In some embodiments, a variety of problems including disk
controller failures and system level software errors appear as loss
of communications between a TSP and the database. Loss of database
access mandates a TSP failover.
Further, to the extent that system level resources can be
identified and quantified, the system can monitor resource
availability and declare faults upon resource shortages. In
addition, to the extent that program exceptions can be identified
and "caugh", the system can recover and declare a software fault.
Audit procedures may also be defined to examine various system
characteristics and declare faults when acceptable limits are
exceeded and the problem can not be corrected.
In some cases, for example, in cases of non-responsiveness or
unacceptable performance, one processor may declare that another
has failed. In one model, referred to an "bee watcher" approach,
one processor can monitor another and declare the failure of the
monitored processor if it fails to respond to a query, or fails to
meet a pre-arranged schedule commitment. In another model, referred
to as "breach of service contract" model, a client processor may
declare that a server processor has failed when it no longer
receives acceptable service (the server may be non-responsive or
may respond too slowly). Upon failover, the designated standby or
alternate processor must assume the failed processor's role. That
is, it must load the applicable context information from the
persistent store, prepare to continue viable calls, call services,
and call features, or terminate unviable calls, call features, and
call services. Loading contexts is necessary because there may be
recoverable contexts in states that require termination and for
which no external events may be expected.
The process of recovering contexts is preferably governed by a
policy that recovers the most useful contexts first, and
prioritizes response to external events, representing immediate
service need, over recovery. The policy should also prevent a load
spike that would degrade the processor's performance (recovery
process should spread processor demand over time to prevent the
recovery process from degrading system response to external
events). The system has also the ability to recover a context from
the persistent store upon an external event. The failover and
recovery procedure also ensure that the failed processor does not
inhibit service as it is restored to service.
In the system of the invention, one processor can substitute for
another to continue a stable call, call feature, or call service.
In particular, the system of the invention provides descriptions of
calls, call features, and call services, which include the notion
of condition or state, that are transportable from one processor to
another. As the detail and accuracy of these descriptions increase,
the system's level of fault tolerance also increases. For example,
if a call is waiting for the result of a database transaction, that
information will be lost following a processor substitution unless
the pending transaction is represented in the call's description.
If the call description includes a description of the pending
transaction, the transaction request could be re-issued as a
recovery measure upon failover.
Redundancy Configurations
The architecture of the system of the invention offers a variety of
redundancy configurations. The TSP/CSX system of the invention can
include (a) redundant processing nodes within the TSP, (b)
redundant switch controllers within the CSX, (c) fault tolerant
object database shared by the TSP nodes, (d) fault resilient 100
Mbit LAN hub interconnecting the TSP processing nodes with the CSX
switch controllers, and (e) separate man machine and external
system interfaces for each TSP processing node.
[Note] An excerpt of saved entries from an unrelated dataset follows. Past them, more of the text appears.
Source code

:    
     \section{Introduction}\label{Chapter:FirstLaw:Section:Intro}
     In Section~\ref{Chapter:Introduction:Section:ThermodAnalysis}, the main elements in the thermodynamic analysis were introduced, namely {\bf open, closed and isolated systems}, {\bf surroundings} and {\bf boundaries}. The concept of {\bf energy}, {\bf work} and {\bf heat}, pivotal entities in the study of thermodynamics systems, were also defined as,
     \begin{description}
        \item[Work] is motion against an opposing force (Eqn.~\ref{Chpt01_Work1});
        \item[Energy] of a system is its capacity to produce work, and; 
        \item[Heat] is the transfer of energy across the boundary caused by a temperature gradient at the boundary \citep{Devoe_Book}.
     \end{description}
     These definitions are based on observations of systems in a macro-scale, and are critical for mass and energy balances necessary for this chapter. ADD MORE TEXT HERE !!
Redundant TSP processing nodes provide the basis for implementing
fault tolerant application software. The processing nodes are
independent, and fault tolerance features are provided by the
application software. In one embodiment, two TSP processing nodes
share a fault resilient object database. This database provides
persistent storage for all system data and is the mechanism for
sharing run time state information between the two TSP nodes.
Further, a fault resilient LAN Hub provides communications paths
between the TSP nodes and the switch controllers. One embodiment
includes the following four distinct communications paths:
(1) Node 0 to controller 0, (2) Node 0 to controller 1, (3) Node 1
to controller 0, a Node 1 to controller 1. Each path consists of
two connections, namely, (1) Node to Hub, and (2) Controller to
Hub. This configuration can tolerate loss of a single node to hub
connection, of a single controller to hub connection, or loss of
one node to hub connection and one controller to hub connection.
Loss of a TSP node to hub connection prohibits load sharing between
the TSPs and may or may not mandate a TSP node failover (a switch
controller failover would not be necessary). Loss of a switch
controller to hub connection does not prohibit TSP load sharing and
does not require a TSP node failover, but it may require a switch
controller failover. Loss of two connections prohibits load sharing
and may require either a node failover or a switch controller
failover. Each TSP can support one or more connections to external
systems and/or machine interfaces. A TSP node may or may not have
redundant communications paths to these external entities.
FIG. 25 depicts an N+1 configuration consisting of four TSP Nodes
and three CSX switch elements. Each of the three primary TSP nodes
is dedicated to a separate CSX switch element. The standby TSP node
is configured to support any of the three CSX elements. Hence, the
standby node may substitute for any of the primary nodes. However,
the standby may substitute for only a single primary node at any
given time. The system can compensate for the loss of a single
primary TSP node by substituting the standby processor in its
place. Further, a 1+1 redundancy can be achieved by providing one
standby TSP node for each primary node and configuring the
communications interfaces accordingly.
FIG. 26 shows another configuration in which the traffic load for
each CSX has been partitioned into thirds and distributed equally
among three primary TSP nodes. If one of the primary TSP nodes
fails, each CSX utilizes the communication layer to map the failed
node's partition to the standby node. Similar to the previous
configuration, the system can substitute the standby node for any
one of the primary nodes if a primary node fail.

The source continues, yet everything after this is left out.